Saturday, August 6, 2011

bleh...

So, I've been waiting to post again until I had an update to give. However, we still have not heard any news about the house, hence this post's title. It pretty much describes my mood this past week. As my husband said, "My, my, you're a pleasure!" Yes, we are quite sarcastic with one another. 

We have been living with some friends, and they have been wonderful, sharing their home, refrigerator, and lives with us. But I, in my heart at least, have been a bundle of nerves. My anxiety level is high. My stuff isn't where it's supposed to be! My routine and schedule have been hijacked! I am simply not myself, and it feels like I am falling apart. But God is gracious and he hasn't allowed that to happen yet.
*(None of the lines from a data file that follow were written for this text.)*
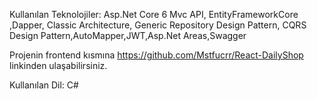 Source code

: Kullanılan Teknolojiler: Asp.Net Core 6 Mvc API, EntityFrameworkCore ,Dapper, Classic Architecture,
Generic Repository Design Pattern, CQRS Design Pattern,AutoMapper,JWT,Asp.Net Areas,Swagger

Projenin frontend kısmına https://github.com/Mstfucrr/React-DailyShop linkinden ulaşabilirsiniz.

Kullanılan Dil: C#
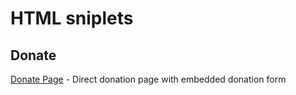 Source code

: # HTML sniplets

## Donate

[Donate Page](docs/donate.html) - Direct donation page with embedded donation form
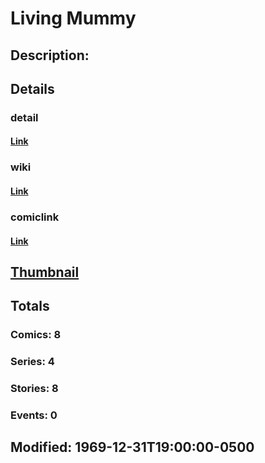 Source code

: # Living Mummy
## Description: 
## Details
### detail
#### [Link](http://marvel.com/characters/2863/living_mummy?utm_campaign=apiRef&utm_source=225578a89fc76f3d20fbffda5d17a88d)
### wiki
#### [Link](http://marvel.com/universe/living_mummy?utm_campaign=apiRef&utm_source=225578a89fc76f3d20fbffda5d17a88d)
### comiclink
#### [Link](http://marvel.com/comics/characters/1011036/living_mummy?utm_campaign=apiRef&utm_source=225578a89fc76f3d20fbffda5d17a88d)
## [Thumbnail](http://i.annihil.us/u/prod/marvel/i/mg/b/40/image_not_available.jpg)
## Totals
### Comics: 8
### Series: 4
### Stories: 8
### Events: 0
## Modified: 1969-12-31T19:00:00-0500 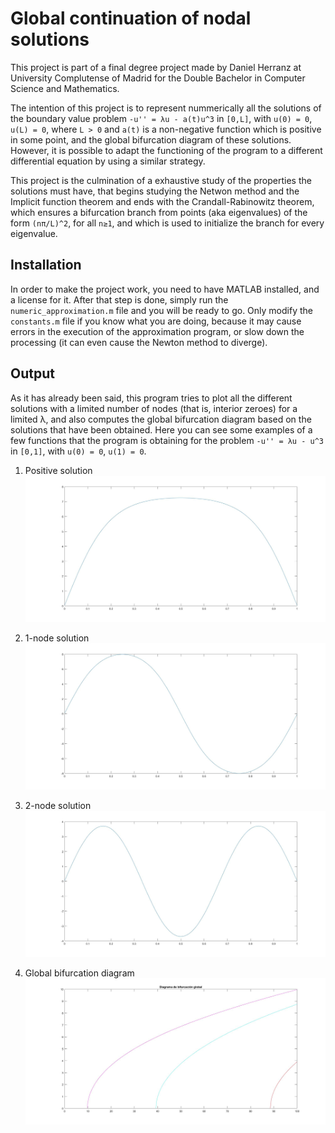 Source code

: # Global continuation of nodal solutions

This project is part of a final degree project made by Daniel Herranz at University Complutense of Madrid for the Double Bachelor in Computer Science and Mathematics.

The intention of this project is to represent nummerically all the solutions of the boundary value problem `-u'' = λu - a(t)u^3` in `[0,L]`, with `u(0) = 0`, `u(L) = 0`, where `L > 0` and `a(t)` is a non-negative function which is positive in some point, and the global bifurcation diagram of these solutions. However, it is possible to adapt the functioning of the program to a different differential equation by using a similar strategy.

This project is the culmination of a exhaustive study of the properties the solutions must have, that begins studying the Netwon method and the Implicit function theorem and ends with the Crandall-Rabinowitz theorem, which ensures a bifurcation branch from points (aka eigenvalues) of the form `(nπ/L)^2`, for all `n≥1`, and which is used to initialize the branch for every eigenvalue. 

## Installation
In order to make the project work, you need to have MATLAB installed, and a license for it. After that step is done, simply run the `numeric_approximation.m` file and you will be ready to go. Only modify the `constants.m` file if you know what you are doing, because it may cause errors in the execution of the approximation program, or slow down the processing (it can even cause the Newton method to diverge).

## Output
As it has already been said, this program tries to plot all the different solutions with a limited number of nodes (that is, interior zeroes) for a limited λ, and also computes the global bifurcation diagram based on the solutions that have been obtained. Here you can see some examples of a few functions that the program is obtaining for the problem `-u'' = λu - u^3` in `[0,1]`, with `u(0) = 0`, `u(1) = 0`.

1. Positive solution
![positive-solution](https://github.com/dhg98/global-continuation/blob/main/res/positive_solution.jpg)

2. 1-node solution
![1-node-solution](https://github.com/dhg98/global-continuation/blob/main/res/1_node_solution.jpg)

3. 2-node solution
![2-node-solution](https://github.com/dhg98/global-continuation/blob/main/res/2_node_solution.jpg)

4. Global bifurcation diagram
![global-bifurcation-diagram](https://github.com/dhg98/global-continuation/blob/main/res/global_bifurcation_diagram.jpg)
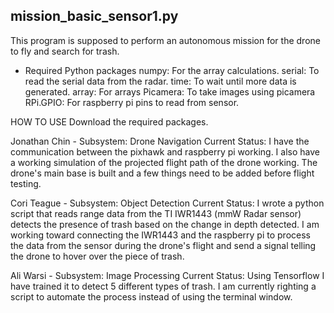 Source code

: ## mission_basic_sensor1.py
This program is supposed to perform an autonomous mission for the drone to fly and search for trash. 

* Required Python packages
numpy: For the array calculations.
serial: To read the serial data from the radar.
time: To wait until more data is generated.
array: For arrays
Picamera: To take images using picamera
RPi.GPIO: For raspberry pi pins to read from sensor. 

HOW TO USE
Download the required packages.










Jonathan Chin - Subsystem: Drone Navigation
Current Status: I have the communication between the pixhawk and raspberry pi working. I also have a working simulation of the projected flight path of the drone working. The drone's main base is built and a few things need to be added before flight testing.

Cori Teague - Subsystem: Object Detection
Current Status: I wrote a python script that reads range data from the TI IWR1443 (mmW Radar sensor) detects the presence of trash based on the change in depth detected. I am working toward connecting the IWR1443 and the raspberry pi to process the data from the sensor during the drone's flight and send a signal telling the drone to hover over the piece of trash.

Ali Warsi - Subsystem: Image Processing 
Current Status: Using Tensorflow I have trained it to detect 5 different types of trash. I am currently righting a script to automate the process instead of using the terminal window. 
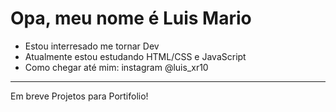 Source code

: # Opa, meu nome é Luis Mario

- Estou interresado me tornar Dev
- Atualmente estou estudando HTML/CSS e JavaScript
- Como chegar até mim: instagram @luis_xr10

***
Em breve Projetos para Portifolio!
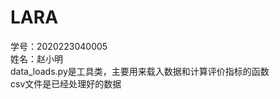 # LARA
学号：2020223040005 <br>
姓名：赵小明<br>
data_loads.py是工具类，主要用来载入数据和计算评价指标的函数<br>
csv文件是已经处理好的数据<br>
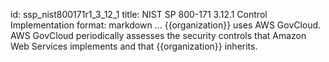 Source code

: id: ssp_nist800171r1_3_12_1
title: NIST SP 800-171 3.12.1 Control Implementation
format: markdown
...
{{organization}} uses AWS GovCloud. AWS GovCloud periodically assesses the security controls that Amazon Web Services implements and that {{organization}} inherits.

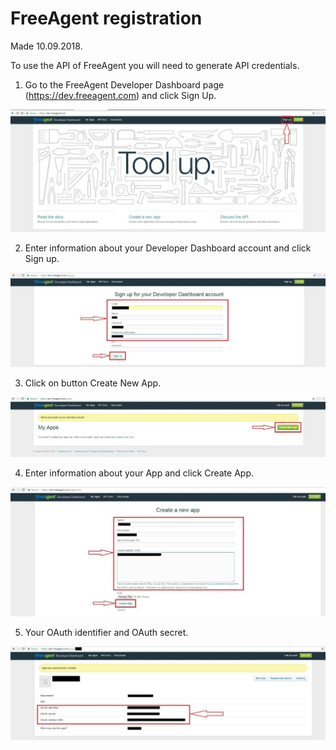 # FreeAgent registration  
Made 10.09.2018.

To use the API of FreeAgent you will need to generate API credentials.

1. Go to the FreeAgent  Developer Dashboard page (https://dev.freeagent.com) and click Sign Up.

![image001](https://raw.githubusercontent.com/bNesisDeveloper/bNesis/master/Docs/Services/FreeAgent/image001.jpg)

2. Enter information about your Developer Dashboard account and click Sign up.

![image002](https://raw.githubusercontent.com/bNesisDeveloper/bNesis/master/Docs/Services/FreeAgent/image002.jpg)

3. Click on button  Create New App.

![image003](https://raw.githubusercontent.com/bNesisDeveloper/bNesis/master/Docs/Services/FreeAgent/image003.jpg)

4. Enter information about your App and click Create App.

![image004](https://raw.githubusercontent.com/bNesisDeveloper/bNesis/master/Docs/Services/FreeAgent/image004.jpg)

5. Your OAuth identifier  and OAuth secret.

![image005](https://raw.githubusercontent.com/bNesisDeveloper/bNesis/master/Docs/Services/FreeAgent/image005.jpg)
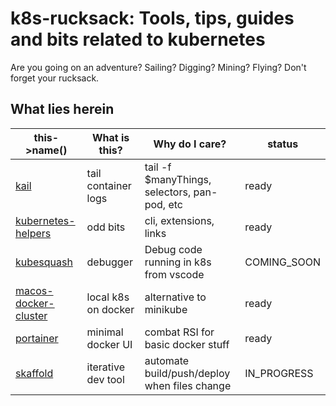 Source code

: # k8s-rucksack:  Tools, tips, guides and bits related to kubernetes

Are you going on an adventure?  Sailing?  Digging?  Mining?  Flying?  Don't forget your rucksack.

## What lies herein

| this->name()           | What is this?       | Why do I care?                               | status      |
| ---------------------- | ------------------- | -------------------------------------------- | ----------- |
| [kail]                 | tail container logs | tail -f $manyThings, selectors, pan-pod, etc | ready |
| [kubernetes-helpers]   | odd bits            | cli, extensions, links                       | ready       |
| [kubesquash]           | debugger            | Debug code running in k8s from vscode        | COMING_SOON |
| [macos-docker-cluster] | local k8s on docker | alternative to minikube                      | ready       |
| [portainer]            | minimal docker UI   | combat RSI for basic docker stuff            | ready       |
| [skaffold]             | iterative dev tool  | automate build/push/deploy when files change | IN_PROGRESS |

[kail]: kail
[kubernetes-helpers]: kubernetes-helpers
[kubesquash]: kubesquash
[macos-docker-cluster]: macos-docker-cluster
[portainer]: portainer
[skaffold]: skaffold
I will admit that I've given up on the possibility of house-sitting. It's taking too much out of me to keep hoping for it. I just want a place to call our own. And I wish I knew what the purpose of all this is, but sometimes I wonder if I'm trying to make something of nothing. We chose to wait for this house. Did we just make the wrong choice? Or is it just a choice? Is there no right and wrong, at least in this situation? My husband pointed out the other day that maybe he had been guilty of pride by thinking he knew what God was up to. If we do A and B, then he will deliver C. After all, hasn't he always done that in our lives? 
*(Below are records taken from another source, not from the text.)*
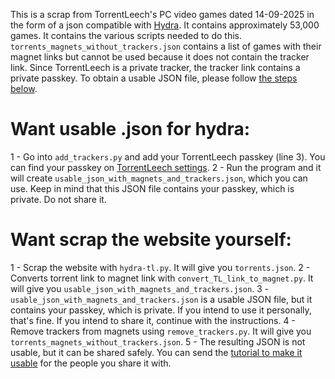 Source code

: This is a scrap from TorrentLeech's PC video games dated 14-09-2025 in the form of a json compatible with [Hydra](https://github.com/hydralauncher/hydra). It contains approximately 53,000 games.
It contains the various scripts needed to do this. 
`torrents_magnets_without_trackers.json` contains a list of games with their magnet links but cannot be used because it does not contain the tracker link. Since TorrentLeech is a private tracker, the tracker link contains a private passkey. To obtain a usable JSON file, please follow [the steps below](#want-usable-json-for-hydra). 

# Want usable .json for hydra:
1 - Go into `add_trackers.py` and add your TorrentLeech passkey (line 3). You can find your passkey on [TorrentLeech settings](https://www.torrentleech.org/profile/Altansar/view).
2 - Run the program and it will create `usable_json_with_magnets_and_trackers.json`, which you can use. Keep in mind that this JSON file contains your passkey, which is private. Do not share it. 

# Want scrap the website yourself:
1 - Scrap the website with `hydra-tl.py`. It will give you `torrents.json`.
2 - Converts torrent link to magnet link with `convert_TL_link_to_magnet.py`. It will give you `usable_json_with_magnets_and_trackers.json`.
3 - `usable_json_with_magnets_and_trackers.json` is a usable JSON file, but it contains your passkey, which is private. If you intend to use it personally, that's fine. If you intend to share it, continue with the instructions.
4 - Remove trackers from magnets using `remove_trackers.py`. It will give you `torrents_magnets_without_trackers.json`.
5 - The resulting JSON is not usable, but it can be shared safely. You can send the [tutorial to make it usable](#want-usable-json-for-hydra) for the people you share it with.
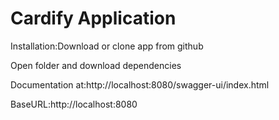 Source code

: Cardify Application
======================

Installation:Download or clone app from github

Open folder and download dependencies

Documentation at:http://localhost:8080/swagger-ui/index.html

BaseURL:http://localhost:8080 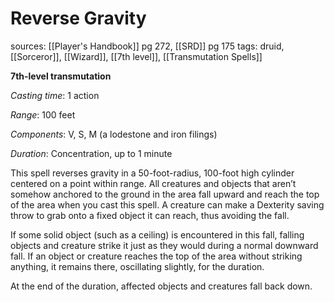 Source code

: # Reverse Gravity
sources: [[Player's Handbook]] pg 272, [[SRD]] pg 175
tags: druid, [[Sorceror]], [[Wizard]], [[7th level]], [[Transmutation Spells]]

**7th-level transmutation**

*Casting time*: 1 action

*Range*: 100 feet

*Components*: V, S, M (a lodestone and iron filings)

*Duration*: Concentration, up to 1 minute

This spell reverses gravity in a 50-foot-radius, 100-foot high cylinder centered on a point within range. All creatures and objects that aren’t somehow anchored to the ground in the area fall upward and reach the top of the area when you cast this spell. A creature can make a Dexterity saving throw to grab onto a fixed object it can reach, thus avoiding the fall.

If some solid object (such as a ceiling) is encountered in this fall, falling objects and creature strike it just as they would during a normal downward fall. If an object or creature reaches the top of the area without striking anything, it remains there, oscillating slightly, for the duration.

At the end of the duration, affected objects and creatures fall back down.
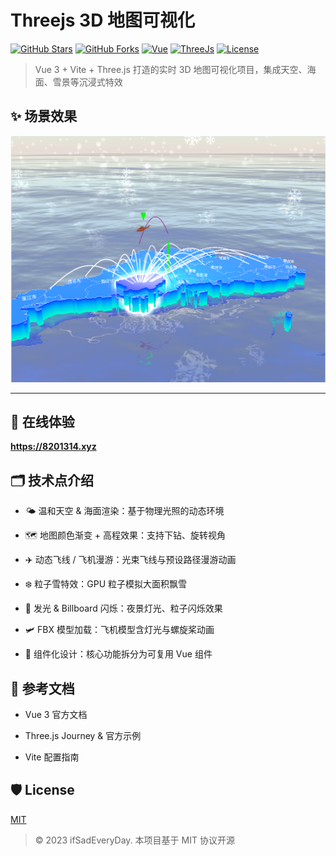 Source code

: 
# Threejs 3D 地图可视化

[![GitHub Stars](https://img.shields.io/github/stars/ifSadEveryDay/ifSadEveryDay.github.io?style=social)](https://github.com/ifSadEveryDay/elementUI-enhance) 
[![GitHub Forks](https://img.shields.io/github/forks/ifSadEveryDay/ifSadEveryDay.github.io?style=social)](https://github.com/ifSadEveryDay/elementUI-enhance) 
[![Vue](https://img.shields.io/badge/language-vue-brightgreen)](Vue)
[![ThreeJs](https://img.shields.io/badge/language-threejs-informational)](ThreeJs)
[![License](https://img.shields.io/github/license/ifSadEveryDay/ifSadEveryDay.github.io)](LICENSE)

> Vue 3 + Vite + Three.js 打造的实时 3D 地图可视化项目，集成天空、海面、雪景等沉浸式特效

## ✨ 场景效果

![场景效果](/public/demo.png)

---

## 🎊 在线体验

**https://8201314.xyz**


## 🗂️ 技术点介绍

- 🌤️ 温和天空 & 海面渲染：基于物理光照的动态环境

- 🗺️ 地图颜色渐变 + 高程效果：支持下钻、旋转视角

- ✈️ 动态飞线 / 飞机漫游：光束飞线与预设路径漫游动画

- ❄️ 粒子雪特效：GPU 粒子模拟大面积飘雪

- 🔆 发光 & Billboard 闪烁：夜景灯光、粒子闪烁效果

- 🛩️ FBX 模型加载：飞机模型含灯光与螺旋桨动画

- 🧩 组件化设计：核心功能拆分为可复用 Vue 组件


## 📖 参考文档

- Vue 3 官方文档

- Three.js Journey & 官方示例

- Vite 配置指南


## 🛡️ License

[MIT](LICENSE)

> © 2023 ifSadEveryDay. 本项目基于 MIT 协议开源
I think that when we look back on our lives, we can make out a sort of pattern for how God works--meaning how he guides us each in our individual lives. But is that a pattern we see only because we need patterns and routine? Is our God not much more profound than the boundaries of our imaginations?

As is most likely obvious, I don't know what to make of this time. I'm confused. And maybe that is exactly where the Lord wants me to be.